» Action item
Give only the number of lines in the records that contain the word "JAGER".

[Stored items from a collection]
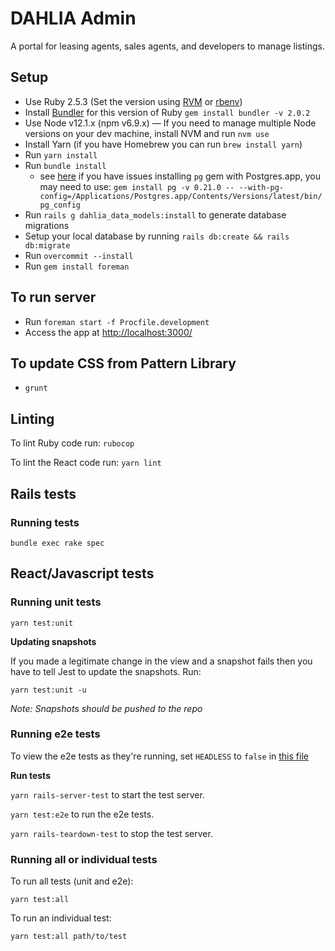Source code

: # DAHLIA Admin

A portal for leasing agents, sales agents, and developers to manage listings.

## Setup
* Use Ruby 2.5.3 (Set the version using [RVM](https://rvm.io/rvm/install) or [rbenv](https://github.com/rbenv/rbenv))
* Install [Bundler](https://github.com/bundler/bundler) for this version of Ruby `gem install bundler -v 2.0.2`
* Use Node v12.1.x (npm v6.9.x) — If you need to manage multiple Node versions on your dev machine, install NVM and run `nvm use`
* Install Yarn (if you have Homebrew you can run `brew install yarn`)
* Run `yarn install`
* Run `bundle install`
  - see [here](https://stackoverflow.com/a/19850273/260495) if you have issues installing `pg` gem with Postgres.app, you may need to use: `gem install pg -v 0.21.0 -- --with-pg-config=/Applications/Postgres.app/Contents/Versions/latest/bin/pg_config`
* Run `rails g dahlia_data_models:install` to generate database migrations
* Setup your local database by running `rails db:create && rails db:migrate`
* Run `overcommit --install`
* Run `gem install foreman`

## To run server
* Run `foreman start -f Procfile.development`
* Access the app at [http://localhost:3000/](http://localhost:3000/)

## To update CSS from Pattern Library
* `grunt`

## Linting

To lint Ruby code run: `rubocop`

To lint the React code run: `yarn lint`


## Rails tests

### Running tests

`bundle exec rake spec`

## React/Javascript tests

### Running unit tests

`yarn test:unit`

**Updating snapshots**

If you made a legitimate change in the view and a snapshot fails then you have to tell Jest to update the snapshots. Run:

`yarn test:unit -u`

_Note: Snapshots should be pushed to the repo_

### Running e2e tests

To view the e2e tests as they're running, set `HEADLESS` to `false` in [this file](https://github.com/Exygy/sf-dahlia-lap/blob/master/spec/javascript/support/puppeteer/consts.js)

**Run tests**

`yarn rails-server-test` to start the test server.

`yarn test:e2e` to run the e2e tests.

`yarn rails-teardown-test` to stop the test server.


### Running all or individual tests

To run all tests (unit and e2e):

`yarn test:all`

To run an individual test:

`yarn test:all path/to/test`
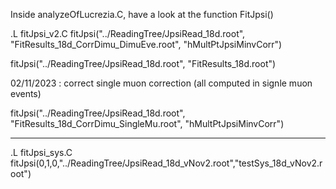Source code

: Inside analyzeOfLucrezia.C, have a look at the function FitJpsi()


.L fitJpsi_v2.C
fitJpsi("../ReadingTree/JpsiRead_18d.root", "FitResults_18d_CorrDimu_DimuEve.root", "hMultPtJpsiMinvCorr")


fitJpsi("../ReadingTree/JpsiRead_18d.root", "FitResults_18d.root")


02/11/2023 : correct single muon correction (all computed in signle muon events)


fitJpsi("../ReadingTree/JpsiRead_18d.root", "FitResults_18d_CorrDimu_SingleMu.root", "hMultPtJpsiMinvCorr")


---
.L fitJpsi_sys.C
fitJpsi(0,1,0,"../ReadingTree/JpsiRead_18d_vNov2.root","testSys_18d_vNov2.root")
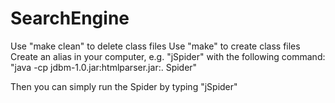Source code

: # SearchEngine

Use "make clean" to delete class files
Use "make" to create class files
Create an alias in your computer, e.g. "jSpider" with the following command:
"java -cp jdbm-1.0.jar:htmlparser.jar:. Spider"

Then you can simply run the Spider by typing "jSpider"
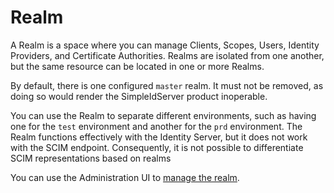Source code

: # Realm

A Realm is a space where you can manage Clients, Scopes, Users, Identity Providers, and Certificate Authorities. Realms are isolated from one another, but the same resource can be located in one or more Realms.

By default, there is one configured `master` realm. It must not be removed, as doing so would render the SimpleIdServer product inoperable.

You can use the Realm to separate different environments, such as having one for the `test` environment and another for the `prd` environment. The Realm functions effectively with the Identity Server, but it does not work with the SCIM endpoint. 
Consequently, it is not possible to differentiate SCIM representations based on realms

You can use the Administration UI to [manage the realm](/docs/adminui/realm.html).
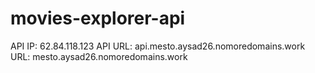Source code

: # movies-explorer-api
API IP: 62.84.118.123 API URL: api.mesto.aysad26.nomoredomains.work URL: mesto.aysad26.nomoredomains.work
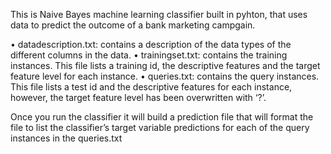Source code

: This is Naive Bayes machine learning classifier built in pyhton, that uses data to predict the outcome of a bank marketing campgain.

•	datadescription.txt: contains a description of the data types of the different columns in the data.
•	trainingset.txt: contains the training instances. This file lists a training id, the descriptive features and the target feature level for each instance.
•	queries.txt: contains the query instances. This file lists a test id and the descriptive features for each instance, however, the target feature level has been overwritten with ‘?’.

Once you run the classifier it will build a prediction file that will format the file to list the classifier’s target variable predictions for each of the query instances in the queries.txt 
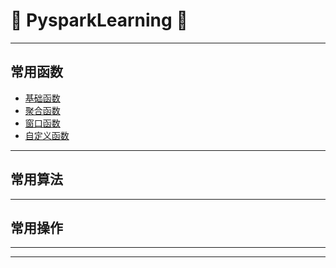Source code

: # :rocket: PysparkLearning :facepunch:
---
## 常用函数
- [基础函数][1]
- [聚合函数][2]
- [窗口函数][3]
- [自定义函数][4]
---
## 常用算法
---
## 常用操作
---















---
[1]: https://github.com/Jie-Yuan/3_SpecialModule/blob/master/5_Spark-Hive_UDFs/CommonFunction.md
[2]: http://blog.csdn.net/skywalker_only/article/details/38823387
[3]: https://github.com/Jie-Yuan/3_SpecialModule/blob/master/5_Spark-Hive_UDFs/WindowFunctions.md
[4]: https://github.com/Jie-Yuan/3_SpecialModule/tree/master/5_Spark-Hive_UDFs
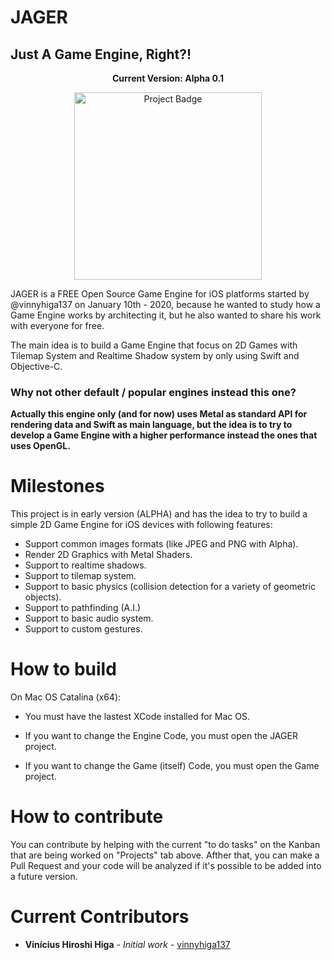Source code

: # JAGER
## Just A Game Engine, Right?!

<p align="center"><b>Current Version: Alpha 0.1</b></p>
<p align="center"><img src="https://ci.appveyor.com/api/projects/status/32r7s2skrgm9ubva?svg=true" alt="Project Badge" width="300"></p>

JAGER is a FREE Open Source Game Engine for iOS platforms started by @vinnyhiga137 on January 10th - 2020, because he wanted to study how a Game Engine works by architecting it, but he also wanted to share his work with everyone for free.

The main idea is to build a Game Engine that focus on 2D Games with Tilemap System and Realtime Shadow system by only using Swift and Objective-C.

### Why not other default / popular engines instead this one?

**Actually this engine only (and for now) uses Metal as standard API for rendering data and Swift as main language, but the idea is to try to develop a Game Engine with a higher performance instead the ones that uses OpenGL.**

# Milestones

This project is in early version (ALPHA) and has the idea to try to build a simple 2D Game Engine for iOS devices with following features:

* Support common images formats (like JPEG and PNG with Alpha).
* Render 2D Graphics with Metal Shaders.
* Support to realtime shadows.
* Support to tilemap system.
* Support to basic physics (collision detection for a variety of geometric objects).
* Support to pathfinding (A.I.)
* Support to basic audio system.
* Support to custom gestures.

# How to build

On Mac OS Catalina (x64):

* You must have the lastest XCode installed for Mac OS.

* If you want to change the Engine Code, you must open the JAGER project.

* If you want to change the Game (itself) Code, you must open the Game project.


# How to contribute

You can contribute by helping with the current "to do tasks" on the Kanban that are being worked on "Projects" tab above.  Afther that, you can make a Pull Request and your code will be analyzed if it's possible to be added into a future version.

# Current Contributors

* **Vinícius Hiroshi Higa** - *Initial work* - [vinnyhiga137](https://github.com/vinnyhiga137)

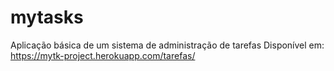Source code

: # mytasks
Aplicação básica de um sistema de administração de tarefas 
Disponível em: https://mytk-project.herokuapp.com/tarefas/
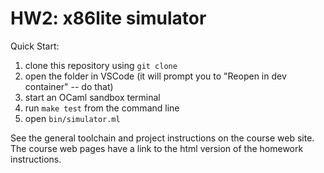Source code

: # HW2: x86lite simulator

Quick Start:

1. clone this repository using `git clone`
2. open the folder in VSCode (it will prompt you to "Reopen in dev container" -- do that)
3. start an OCaml sandbox terminal
4. run `make test` from the command line
5. open `bin/simulator.ml`

See the general toolchain and project instructions on the course web site. The
course web pages have a link to the html version of the homework instructions.


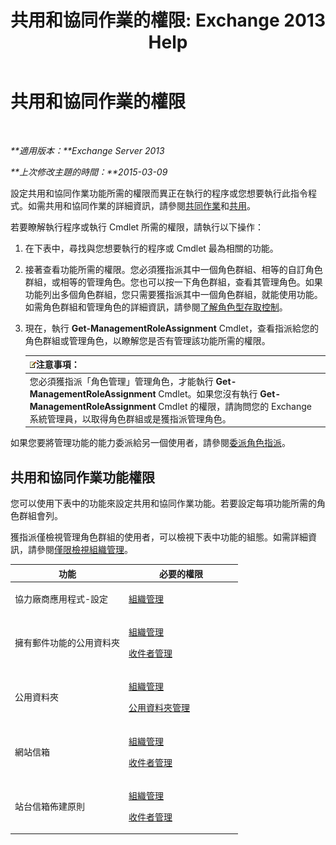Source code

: ﻿---
title: '共用和協同作業的權限: Exchange 2013 Help'
TOCTitle: 共用和協同作業的權限
ms:assetid: b7fa4b7c-1266-45bd-a14b-f66be0459cc5
ms:mtpsurl: https://technet.microsoft.com/zh-tw/library/JJ150556(v=EXCHG.150)
ms:contentKeyID: 50474096
ms.date: 05/21/2018
mtps_version: v=EXCHG.150
ms.translationtype: MT
---

# 共用和協同作業的權限

 

_**適用版本：**Exchange Server 2013_

_**上次修改主題的時間：**2015-03-09_

設定共用和協同作業功能所需的權限而異正在執行的程序或您想要執行此指令程式。如需共用和協同作業的詳細資訊，請參閱[共同作業](collaboration-exchange-2013-help.md)和[共用](sharing-exchange-2013-help.md)。

若要瞭解執行程序或執行 Cmdlet 所需的權限，請執行以下操作：

1.  在下表中，尋找與您想要執行的程序或 Cmdlet 最為相關的功能。

2.  接著查看功能所需的權限。您必須獲指派其中一個角色群組、相等的自訂角色群組，或相等的管理角色。您也可以按一下角色群組，查看其管理角色。如果功能列出多個角色群組，您只需要獲指派其中一個角色群組，就能使用功能。如需角色群組和管理角色的詳細資訊，請參閱[了解角色型存取控制](understanding-role-based-access-control-exchange-2013-help.md)。

3.  現在，執行 **Get-ManagementRoleAssignment** Cmdlet，查看指派給您的角色群組或管理角色，以瞭解您是否有管理該功能所需的權限。
    
    <table>
    <thead>
    <tr class="header">
    <th><img src="images/Bb124558.note(EXCHG.150).gif" title="注意事項" alt="注意事項" />注意事項：</th>
    </tr>
    </thead>
    <tbody>
    <tr class="odd">
    <td>您必須獲指派「角色管理」管理角色，才能執行 <strong>Get-ManagementRoleAssignment</strong> Cmdlet。如果您沒有執行 <strong>Get-ManagementRoleAssignment</strong> Cmdlet 的權限，請詢問您的 Exchange 系統管理員，以取得角色群組或是獲指派管理角色。</td>
    </tr>
    </tbody>
    </table>


如果您要將管理功能的能力委派給另一個使用者，請參閱[委派角色指派](delegate-role-assignments-exchange-2013-help.md)。

## 共用和協同作業功能權限

您可以使用下表中的功能來設定共用和協同作業功能。若要設定每項功能所需的角色群組會列。

獲指派僅檢視管理角色群組的使用者，可以檢視下表中功能的組態。如需詳細資訊，請參閱[僅限檢視組織管理](view-only-organization-management-exchange-2013-help.md)。


<table>
<colgroup>
<col style="width: 50%" />
<col style="width: 50%" />
</colgroup>
<thead>
<tr class="header">
<th>功能</th>
<th>必要的權限</th>
</tr>
</thead>
<tbody>
<tr class="odd">
<td><p>協力廠商應用程式-設定</p></td>
<td><p><a href="organization-management-exchange-2013-help.md">組織管理</a></p></td>
</tr>
<tr class="even">
<td><p>擁有郵件功能的公用資料夾</p></td>
<td><p><a href="organization-management-exchange-2013-help.md">組織管理</a></p>
<p><a href="recipient-management-exchange-2013-help.md">收件者管理</a></p></td>
</tr>
<tr class="odd">
<td><p>公用資料夾</p></td>
<td><p><a href="organization-management-exchange-2013-help.md">組織管理</a></p>
<p><a href="public-folder-management-exchange-2013-help.md">公用資料夾管理</a></p></td>
</tr>
<tr class="even">
<td><p>網站信箱</p></td>
<td><p><a href="organization-management-exchange-2013-help.md">組織管理</a></p>
<p><a href="recipient-management-exchange-2013-help.md">收件者管理</a></p></td>
</tr>
<tr class="odd">
<td><p>站台信箱佈建原則</p></td>
<td><p><a href="organization-management-exchange-2013-help.md">組織管理</a></p>
<p><a href="recipient-management-exchange-2013-help.md">收件者管理</a></p></td>
</tr>
</tbody>
</table>

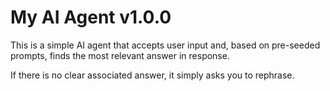 # My AI Agent v1.0.0

This is a simple AI agent that accepts user input and, based on pre-seeded prompts, finds the most relevant answer in response.

If there is no clear associated answer, it simply asks you to rephrase.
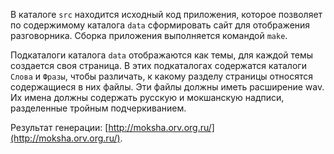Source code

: В каталоге `src` находится исходный код приложения, которое позволяет по содержимому каталога `data` сформировать сайт для отображения разговорника. Сборка приложения выполняется командой `make`.

Подкаталоги каталога `data` отображаются как темы, для каждой темы создается своя страница. В этих подкаталогах содержатся каталоги `Слова` и `Фразы`, чтобы различать, к какому разделу страницы относятся содержащиеся в них файлы. Эти файлы должны иметь расширение wav. Их имена должны содержать русскую и мокшанскую надписи, разделенные тройным подчеркиванием.

Результат генерации: [http://moksha.orv.org.ru/](http://moksha.orv.org.ru/).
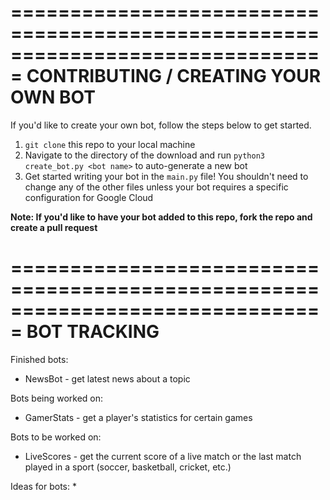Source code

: ===============================================================================
CONTRIBUTING / CREATING YOUR OWN BOT
===============================================================================

If you'd like to create your own bot, follow the steps below to get started.

1. `git clone` this repo to your local machine
2. Navigate to the directory of the download and run `python3 create_bot.py <bot name>` to auto-generate a new bot
3. Get started writing your bot in the `main.py` file! You shouldn't need to change any of the other files unless your bot requires a specific configuration for Google Cloud

**Note: If you'd like to have your bot added to this repo, fork the repo and create a pull request**

===============================================================================
BOT TRACKING
===============================================================================

Finished bots:
* NewsBot - get latest news about a topic

Bots being worked on:
* GamerStats - get a player's statistics for certain games

Bots to be worked on:
* LiveScores - get the current score of a live match or the last match played in a sport (soccer, basketball, cricket, etc.)

Ideas for bots:
* 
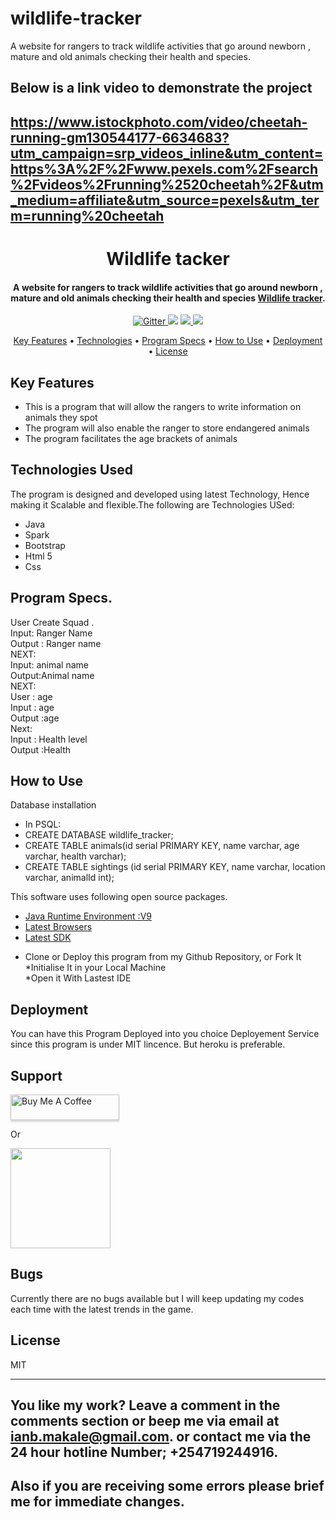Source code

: # wildlife-tracker
A website for rangers to track wildlife activities that go around newborn , mature and old animals checking their health and species.
## Below is a  link video to demonstrate the project

##  https://www.istockphoto.com/video/cheetah-running-gm130544177-6634683?utm_campaign=srp_videos_inline&utm_content=https%3A%2F%2Fwww.pexels.com%2Fsearch%2Fvideos%2Frunning%2520cheetah%2F&utm_medium=affiliate&utm_source=pexels&utm_term=running%20cheetah
<h1 align="center">
  Wildlife tacker
</h1>

<h4 align="center">A website for rangers to track wildlife activities that go around newborn , mature and old animals checking their health and species <a href="#" target="_blank">Wildlife tracker</a>.</h4>

<p align="center">
  <a href="#">
    <img src="https://badge.fury.io/js/electron-markdownify.svg"
         alt="Gitter">
  </a>
  <a href="#"><img src="https://badges.gitter.im/amitmerchant1990/electron-markdownify.svg"></a>
  <a href="#">
      <img src="https://img.shields.io/badge/SayThanks.io-%E2%98%BC-1EAEDB.svg">
  </a>
  <a href="#">
    <img src="https://img.shields.io/badge/$-donate-ff69b4.svg?maxAge=2592000&amp;style=flat">
  </a>
</p>

<p align="center">
  <a href="#key-features">Key Features</a> •
  <a href="#Technologies Used">Technologies</a> •
  <a href="#Program Specs.">Program Specs</a> •
  <a href="#How to Use">How to Use</a> •
  <a href="#Deployment">Deployment</a> •
  <a href="#license">License</a>
</p>



## Key Features

* This is a program that will allow the rangers to write information on animals they spot<br>
* The program will also enable the ranger to store endangered animals<br>
* The program facilitates the age brackets of animals<br>

## Technologies Used

The program is designed and developed using latest Technology, Hence making it Scalable and flexible.The following are Technologies USed:<br>
* Java<br>
* Spark<br>
* Bootstrap<br>
* Html 5<br>
* Css


## Program Specs.

 User Create Squad .<br>
    Input: Ranger Name<br>
    Output : Ranger name<br>
    NEXT:<br>
    Input: animal name<br>
    Output:Animal name<br>
    NEXT: <br>
    User : age <br>
    Input :  age<br>
    Output :age<br>
    Next:<br>
    Input : Health level<br>
    Output :Health<br>

## How to Use
Database installation
* In PSQL:
* CREATE DATABASE wildlife_tracker;
* CREATE TABLE animals(id serial PRIMARY KEY, name varchar, age varchar, health varchar);
* CREATE TABLE sightings (id serial PRIMARY KEY, name varchar, location varchar, animalId int);

This software uses following open source packages.

- [Java Runtime Environment :V9](#)
- [Latest Browsers](#)
- [Latest SDK](#)<br>
* Clone or Deploy this program from my Github Repository, or Fork It<br>
*Initialise It in your Local Machine<br>
*Open it With Lastest IDE

## Deployment

You can have this Program Deployed into you choice Deployement Service since this program is under MIT lincence. But heroku is preferable.

## Support

<a href="#" target="_blank"><img src="https://www.buymeacoffee.com/assets/img/custom_images/purple_img.png" alt="Buy Me A Coffee" style="height: 41px !important;width: 174px !important;box-shadow: 0px 3px 2px 0px rgba(190, 190, 190, 0.5) !important;-webkit-box-shadow: 0px 3px 2px 0px rgba(190, 190, 190, 0.5) !important;" ></a>

<p>Or</p>

<a href="#">
	<img src="https://c5.patreon.com/external/logo/become_a_patron_button@2x.png" width="160">
</a>

## Bugs
Currently there are no bugs available but I will keep updating my codes each time with the latest trends in the game.

## License

MIT

---


## You like my work? Leave a comment in the comments section or beep me via email at ianb.makale@gmail.com. or contact me via the 24 hour hotline Number; +254719244916.

## Also if you are receiving some errors please brief me for immediate changes.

» Response to the task
3